» THE DATA:
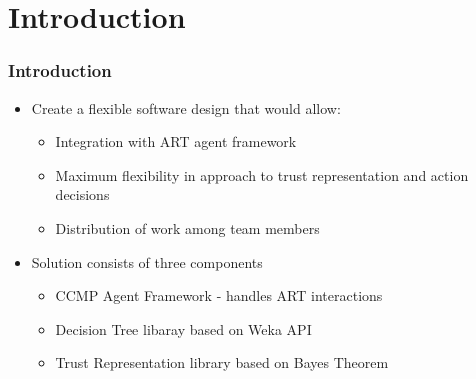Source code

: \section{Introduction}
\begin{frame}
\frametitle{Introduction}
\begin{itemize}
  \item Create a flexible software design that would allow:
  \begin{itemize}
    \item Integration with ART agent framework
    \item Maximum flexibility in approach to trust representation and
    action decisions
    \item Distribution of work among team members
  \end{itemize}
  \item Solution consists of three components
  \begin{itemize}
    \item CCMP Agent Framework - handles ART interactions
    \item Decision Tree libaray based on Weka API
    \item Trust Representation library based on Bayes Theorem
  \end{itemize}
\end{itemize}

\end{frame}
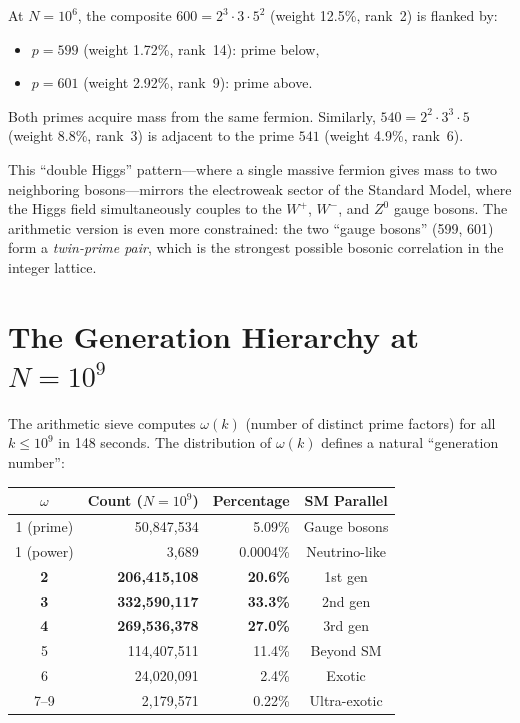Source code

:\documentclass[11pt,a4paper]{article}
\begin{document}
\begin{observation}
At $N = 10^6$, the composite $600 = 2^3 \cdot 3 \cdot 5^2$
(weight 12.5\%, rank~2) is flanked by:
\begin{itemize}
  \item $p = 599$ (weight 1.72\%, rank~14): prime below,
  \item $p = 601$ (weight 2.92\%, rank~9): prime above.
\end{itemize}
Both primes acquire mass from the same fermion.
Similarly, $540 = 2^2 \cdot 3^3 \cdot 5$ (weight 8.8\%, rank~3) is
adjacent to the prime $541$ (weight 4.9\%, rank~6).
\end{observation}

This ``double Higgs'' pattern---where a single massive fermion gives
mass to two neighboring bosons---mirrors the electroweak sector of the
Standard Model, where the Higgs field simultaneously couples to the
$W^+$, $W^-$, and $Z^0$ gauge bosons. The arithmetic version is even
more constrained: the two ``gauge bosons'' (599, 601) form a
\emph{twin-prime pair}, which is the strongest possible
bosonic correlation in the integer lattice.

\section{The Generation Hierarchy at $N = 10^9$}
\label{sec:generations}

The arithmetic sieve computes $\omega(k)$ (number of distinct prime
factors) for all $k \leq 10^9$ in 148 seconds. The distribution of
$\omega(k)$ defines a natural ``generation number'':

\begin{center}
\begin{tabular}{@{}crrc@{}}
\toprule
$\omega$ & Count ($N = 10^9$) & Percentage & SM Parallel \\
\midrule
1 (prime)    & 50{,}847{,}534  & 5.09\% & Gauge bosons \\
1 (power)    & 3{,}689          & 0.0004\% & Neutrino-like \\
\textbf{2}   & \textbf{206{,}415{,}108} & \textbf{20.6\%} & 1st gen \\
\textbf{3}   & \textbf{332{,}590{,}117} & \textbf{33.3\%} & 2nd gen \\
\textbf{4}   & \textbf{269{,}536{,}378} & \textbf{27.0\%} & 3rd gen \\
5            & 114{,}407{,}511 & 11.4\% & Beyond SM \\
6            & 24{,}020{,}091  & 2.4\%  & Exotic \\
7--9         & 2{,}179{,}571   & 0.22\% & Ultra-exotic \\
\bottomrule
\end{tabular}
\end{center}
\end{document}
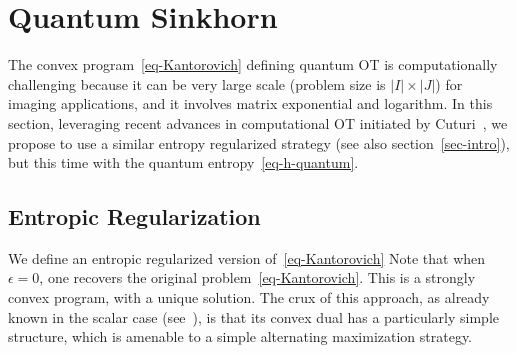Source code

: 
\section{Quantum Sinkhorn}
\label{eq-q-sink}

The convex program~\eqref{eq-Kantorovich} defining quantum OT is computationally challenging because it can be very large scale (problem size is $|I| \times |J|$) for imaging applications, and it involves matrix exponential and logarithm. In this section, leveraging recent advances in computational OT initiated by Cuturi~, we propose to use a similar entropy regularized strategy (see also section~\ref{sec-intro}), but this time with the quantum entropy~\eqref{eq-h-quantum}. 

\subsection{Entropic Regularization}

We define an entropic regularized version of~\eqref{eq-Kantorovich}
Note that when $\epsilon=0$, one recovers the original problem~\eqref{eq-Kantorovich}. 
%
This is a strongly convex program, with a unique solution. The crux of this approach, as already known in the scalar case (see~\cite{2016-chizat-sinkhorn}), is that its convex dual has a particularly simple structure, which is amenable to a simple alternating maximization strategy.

» TASK STATEMENT: Quote, without alteration, the final stretch of the entries: the line with "defining quantum OT" onward to the last line.

» THE COMPLETED TASK:
The convex program~\eqref{eq-Kantorovich} defining quantum OT is computationally challenging because it can be very large scale (problem size is $|I| \times |J|$) for imaging applications, and it involves matrix exponential and logarithm. In this section, leveraging recent advances in computational OT initiated by Cuturi~, we propose to use a similar entropy regularized strategy (see also section~\ref{sec-intro}), but this time with the quantum entropy~\eqref{eq-h-quantum}. 

\subsection{Entropic Regularization}

We define an entropic regularized version of~\eqref{eq-Kantorovich}
Note that when $\epsilon=0$, one recovers the original problem~\eqref{eq-Kantorovich}. 
%
This is a strongly convex program, with a unique solution. The crux of this approach, as already known in the scalar case (see~\cite{2016-chizat-sinkhorn}), is that its convex dual has a particularly simple structure, which is amenable to a simple alternating maximization strategy.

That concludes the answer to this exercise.